Colonial also raised the estimated size of the spill to as much as 336,000 gallons, up from 250,000 gallons earlier.

The average price of regular gas in metro Atlanta on Friday afternoon was up 13 cents a gallon from Tuesday, according to GasBuddy, which tracks gas prices across the country. Gasoline in this region averaged $2.29 a gallon, vs. $2.16 a gallon on Tuesday, before news of the pipeline leak emerged.

Gov. Nathan Deal has declared a state of emergency, but for the "limited purpose" of suspending caps on the hours fuel truck drivers can work. The move is intended to "ensure the uninterrupted supply" of gas while the pipeline is fixed, according to the order.

The leak shut down delivery of fuel through one of the two main lines running from the refineries of the Texas Gulf Coast to Atlanta and the northeast.

It remains uncertain how long the effects of the spill on prices will last.

GasBuddy listed a Texaco in Stockbridge as the most expensive gas in the area: $2.79 a gallon.

However, a number of gas stations are still selling gasoline for less than $2 a gallon. Several stations are still at $1.89, including a RaceTrac in Milton.

While Atlanta prices escalated, national prices have barely budged.

The spill is in an isolated area south of Birmingham.

More than 500 workers were working on the Colonial pipeline, but the company had not given a cause for the leak.

The longer the outage continues, the greater the effect in Atlanta, said Laskoski.
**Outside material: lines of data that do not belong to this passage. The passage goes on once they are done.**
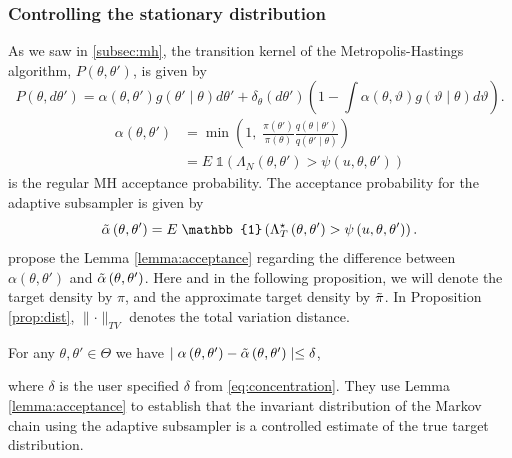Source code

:  \subsubsection{Controlling the stationary distribution}
 As we saw in \ref{subsec:mh}, the transition kernel of the Metropolis-Hastings algorithm,
 $P(\theta, \theta')$, is given by
 \begin{equation*}
     P\left(\theta, d\theta'\right) = \alpha\left(\theta, \theta'\right)g\left(\theta'\mid\theta\right)d\theta' + \delta_{\theta}\left(d\theta'\right)\left(1 - \int\alpha\left(\theta, \vartheta\right)g\left(\vartheta\mid\theta\right) d\vartheta\right). 
 \end{equation*}
\begin{equation*}
\begin{split}
     \alpha\left(\theta, \theta'\right) &= \min\left(1,\; \frac{\pi\left(\theta'\right)}{\pi\left(\theta\right)}\frac{q\left(\theta\mid\theta'\right)}{q\left(\theta'\mid\theta\right)} \right) \\
     & = E \;\mathbb{1} \left(\Lambda_N\left(\theta, \theta'\right)> \psi \left(u, \theta, \theta' \right)\right)
\end{split}     
\end{equation*}
is the regular MH acceptance probability. The acceptance probability for the adaptive subsampler is given by 
\begin{equation}\label{eq:approx_accept}
    \Tilde{\alpha}\left(\theta, \theta'\right) = E \; \mathbb{1} \left(\Lambda_T^{\star}\left(\theta, \theta'\right) > \psi\left(u, \theta, \theta'\right)\right). 
\end{equation} 
\cite{Bardenet:2} propose the Lemma \ref{lemma:acceptance} regarding the difference between $\alpha\left(\theta, \theta'\right)$ and $\Tilde{\alpha}\left(\theta, \theta'\right)$. Here and in the following proposition, we will denote the target density by $\pi$, and the approximate target density by $\Tilde{\pi}$. In Proposition \ref{prop:dist}, $\lVert \cdot \rVert_{TV}$ denotes the total variation distance.
\begin{lemma}\label{lemma:acceptance}
For any $\theta, \theta' \in \Theta$ we have $\mid \alpha\left(\theta,\theta'\right) - \Tilde{\alpha}\left(\theta,\theta'\right) \mid \leq \delta$,
\end{lemma}
where $\delta$ is the user specified $\delta$ from \eqref{eq:concentration}.  
They use Lemma \ref{lemma:acceptance} to establish that the invariant distribution of the Markov chain using the adaptive subsampler is a controlled estimate of the true target distribution. 
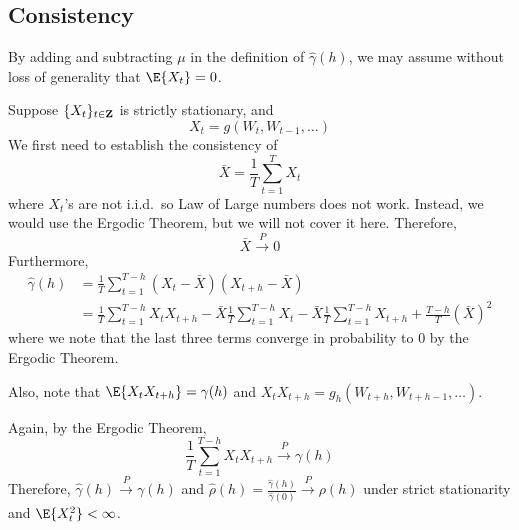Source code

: \subsection*{Consistency}
By adding and subtracting $ \mu $ in the definition
of $ \hat{\gamma}(h) $, we may assume without loss of generality that $ \E{X_t}=0 $.

Suppose $ \{X_t\}_{t\in\mathbf{Z}} $ is strictly stationary, and
\[ X_t=g(W_t,W_{t-1},\ldots) \]
We first need to establish the consistency of
\[ \bar{X}=\frac{1}{T} \sum_{t=1}^{T} X_t \]
where $ X_t $'s are not i.i.d.\ so Law of Large numbers
does not work. Instead, we would use the Ergodic Theorem, but
we will not cover it here. Therefore,
\[ \bar{X}\stackrel{P}{\to}0 \]
Furthermore,
\begin{align*}
    \hat{\gamma}(h)
     & =\frac{1}{T} \sum_{t=1}^{T-h} (X_t-\bar{X})(X_{t+h}-\bar{X}) \\
     & =\frac{1}{T} \sum_{t=1}^{T-h} X_t X_{t+h}-
    \bar{X}\frac{1}{T} \sum_{t=1}^{T-h} X_t -\bar{X}\frac{1}{T} \sum_{t=1}^{T-h} X_{t+h}+
    \frac{T-h}{T} (\bar{X})^2
\end{align*}
where we note that the last three terms converge in probability to 0 by the Ergodic Theorem.

Also, note that $ \E{X_t X_{t+h}}=\gamma(h) $ and
$ X_{t}X_{t+h}=g_h(W_{t+h},W_{t+h-1},\ldots) $.

Again, by the Ergodic Theorem,
\[ \frac{1}{T} \sum_{t=1}^{T-h} X_t X_{t+h}\stackrel{P}{\to}\gamma(h) \]
Therefore, $ \hat{\gamma}(h)\stackrel{P}{\to}\gamma(h) $
and $ \displaystyle \hat{\rho}(h)=\frac{\hat{\gamma}(h)}{\hat{\gamma}(0)}\stackrel{P}{\to}\rho(h) $
under strict stationarity and $ \E{X_t^2}<\infty $.

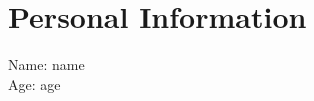 \documentclass{article}
\begin{document}
    \section{Personal Information}
    Name: {{ name }} \\
    Age: {{ age }}
\end{document}
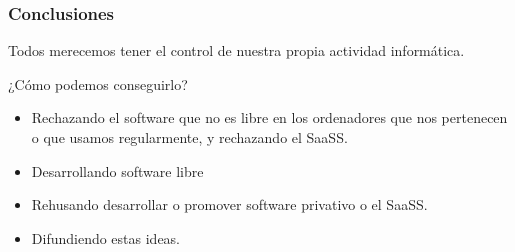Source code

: \documentclass[12pt]{beamer}
\begin{document}
\begin{frame}
  \frametitle{Conclusiones}
  \begin{block}{}
    Todos merecemos tener el control de nuestra propia actividad informática.
  \end{block}
  \begin{block}{¿Cómo podemos conseguirlo?}
    \begin{itemize}
    \item Rechazando el software que no es libre en los ordenadores que nos pertenecen o que usamos
      regularmente, y rechazando el SaaSS.
    \item Desarrollando software libre
    \item Rehusando desarrollar o promover software privativo o el SaaSS.
    \item Difundiendo estas ideas.
    \end{itemize}
  \end{block}

\end{frame}
\end{document}
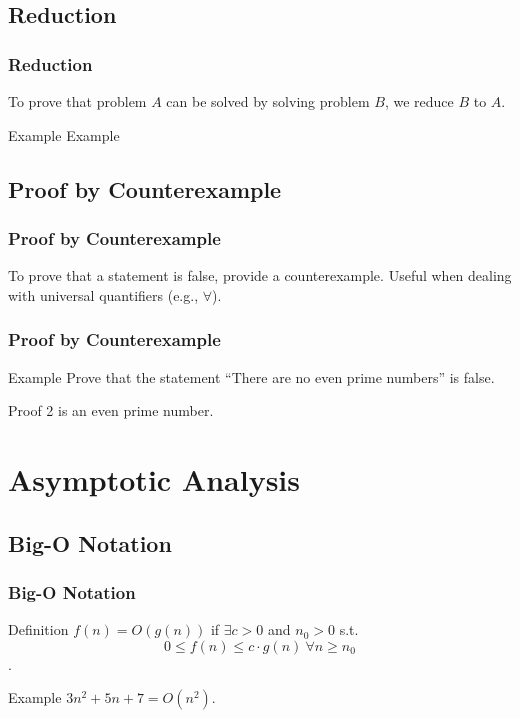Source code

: \documentclass[t]{beamer}
\begin{document}
        \subsection{Reduction}
            \begin{frame}
                \frametitle{Reduction}
                To prove that problem $A$ can be solved by solving problem $B$, we reduce $B$ to $A$.

                \begin{block}{Example}
                    Example \cdot
                \end{block}
            \end{frame}


        \subsection{Proof by Counterexample}
            \begin{frame}
                \frametitle{Proof by Counterexample}
                To prove that a statement is false, provide a counterexample. Useful when dealing 
                with universal quantifiers (e.g., $\forall$).
            \end{frame}

            \begin{frame}
                \frametitle{Proof by Counterexample}
                \begin{block}{Example}
                    Prove that the statement ``There are no even prime numbers'' is false.
                \end{block}
                \begin{block}{Proof}
                    2 is an even prime number.
                \end{block}
            \end{frame}

    \section{Asymptotic Analysis}


        \subsection{Big-O Notation}
            \begin{frame}
                \frametitle{Big-O Notation}
                \begin{block}{Definition}
                    $f(n) = O(g(n))$ if $\exists c > 0$ and $n_0 > 0$ s.t. \[0 \leq f(n) \leq c \cdot g(n)\ \forall n \geq n_0\].
                \end{block}

                \begin{block}{Example}
                    $3n^2 + 5n + 7 = O(n^2)$.
                \end{block}
            \end{frame}
\end{document}
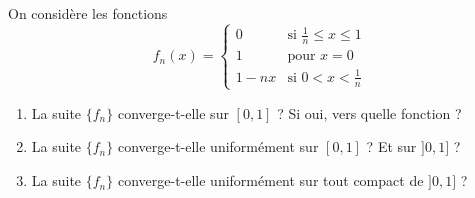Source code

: 

\begin{exercice}\label{exo112}

On considère les fonctions
\begin{equation}
	f_n(x)=
\begin{cases}
	0	&	\text{si $\frac{ 1 }{ n }\leq x\leq 1$}\\
	1	&	 \text{pour $x=0$}\\
	1-nx	&	 \text{si $0<x<\frac{ 1 }{ n }$}
\end{cases}
\end{equation}
\begin{enumerate}
\item La suite $\{f_n\}$ converge-t-elle sur $[0,1]$ ? Si oui, vers quelle fonction ?
\item La suite $\{ f_n \}$ converge-t-elle uniformément sur $[0,1]$ ? Et sur $]0,1]$ ?
\item La suite $\{ f_n \}$  converge-t-elle uniformément sur tout compact de $]0,1]$ ?
\end{enumerate}

\end{exercice}
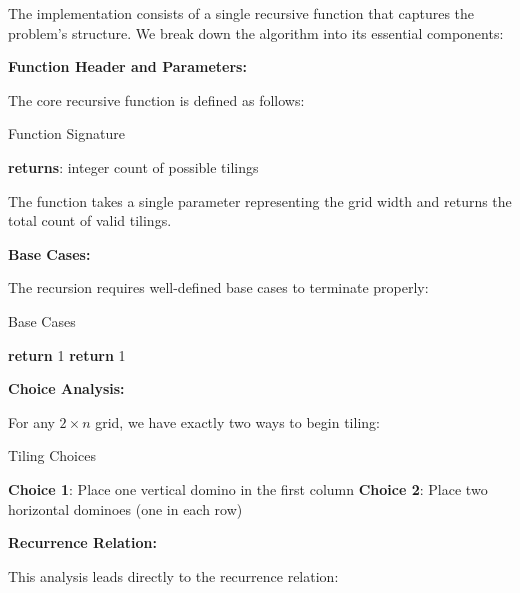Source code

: \documentclass[conference]{IEEEtran}
\begin{document}
The implementation consists of a single recursive function that captures the problem's structure. We break down the algorithm into its essential components:

\textbf{Function Header and Parameters:}

The core recursive function is defined as follows:

\begin{algorithm}[htbp]
\caption{Function Signature}
\begin{algorithmic}[1]
\State \textbf{returns}: integer count of possible tilings
\EndProcedure
\end{algorithmic}
\end{algorithm}

The function takes a single parameter representing the grid width and returns the total count of valid tilings.

\textbf{Base Cases:}

The recursion requires well-defined base cases to terminate properly:

\begin{algorithm}[htbp]
\caption{Base Cases}
\begin{algorithmic}[1]
    \State \textbf{return} 1 
\EndIf
{}
    \State \textbf{return} 1 
\EndIf
\end{algorithmic}
\end{algorithm}

\textbf{Choice Analysis:}

For any $2 \times n$ grid, we have exactly two ways to begin tiling:

\begin{algorithm}[htbp]
\caption{Tiling Choices}
\begin{algorithmic}[1]
\State \textbf{Choice 1}: Place one vertical domino in the first column
\State {}
\State \textbf{Choice 2}: Place two horizontal dominoes (one in each row)
\State {}
\end{algorithmic}
\end{algorithm}

\textbf{Recurrence Relation:}

This analysis leads directly to the recurrence relation:
\end{document}
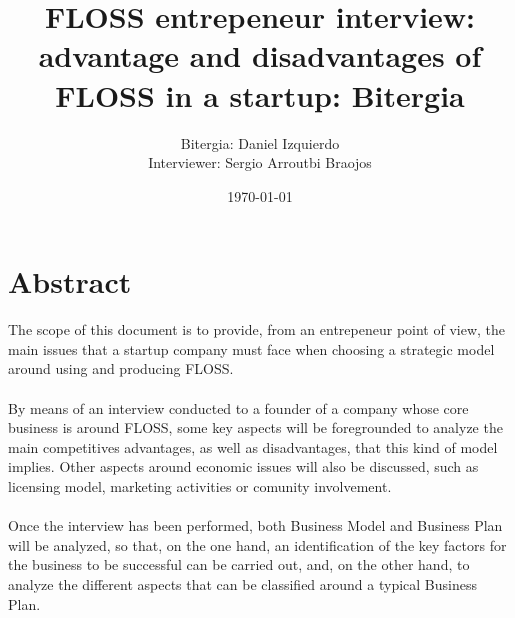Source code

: \documentclass[11pt]{article}
\title{\textbf{FLOSS entrepeneur interview: advantage and disadvantages of FLOSS in a startup: Bitergia}}
\author{Bitergia: Daniel Izquierdo\\
Interviewer: Sergio Arroutbi Braojos}
\date{\today}
\newcounter{question}
\newcounter{answer}
\begin{document}
\newcommand\Que[1]{%
   \leavevmode\par
   \stepcounter{question}
   \noindent
   Q\thequestion. #1\par}
   
\newcommand\Ans[1]{%
   \stepcounter{answer}
   \noindent
   A\thequestion. #1\par}
   
\maketitle

\tableofcontents

\pagebreak

\section{Abstract}
The scope of this document is to provide, from an entrepeneur point of view, the main issues that a startup company must face when choosing a strategic model around using and producing FLOSS.\\
\\
By means of an interview conducted to a founder of a company whose core business is around FLOSS, some key aspects will be foregrounded to analyze the main competitives advantages, as well as disadvantages, that this kind of model implies. Other aspects around economic issues will also be discussed, such as licensing model, marketing activities or comunity involvement.\\
\\
Once the interview has been performed, both Business Model and Business Plan will be analyzed, so that, on the one hand, an identification of the key factors for the business to be successful can be carried out, and, on the other hand, to analyze the different aspects that can be classified around a typical Business Plan.
\end{document}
Colonial is one of two companies operating large pipelines from Gulf refineries, and the other company has not reported a problem, Laskoski said. “But the Colonial pipeline is the primary supplier to the metro Atlanta area,” he said.

After Hurricane Katrina’s hammering of the Gulf Coast, pipelines stopped functioning and gasoline prices soared.

Two Colonial pipelines carry fuel from refineries near Houston east through Atlanta and then up the coast to New York. The second line is undamaged and Colonial says it has shifted some gasoline into that line.

“But that gas is being pumped along with diesel and jet fuel,” said Laskoski. “By definition, that has to reduce the capacity of that line for gasoline.”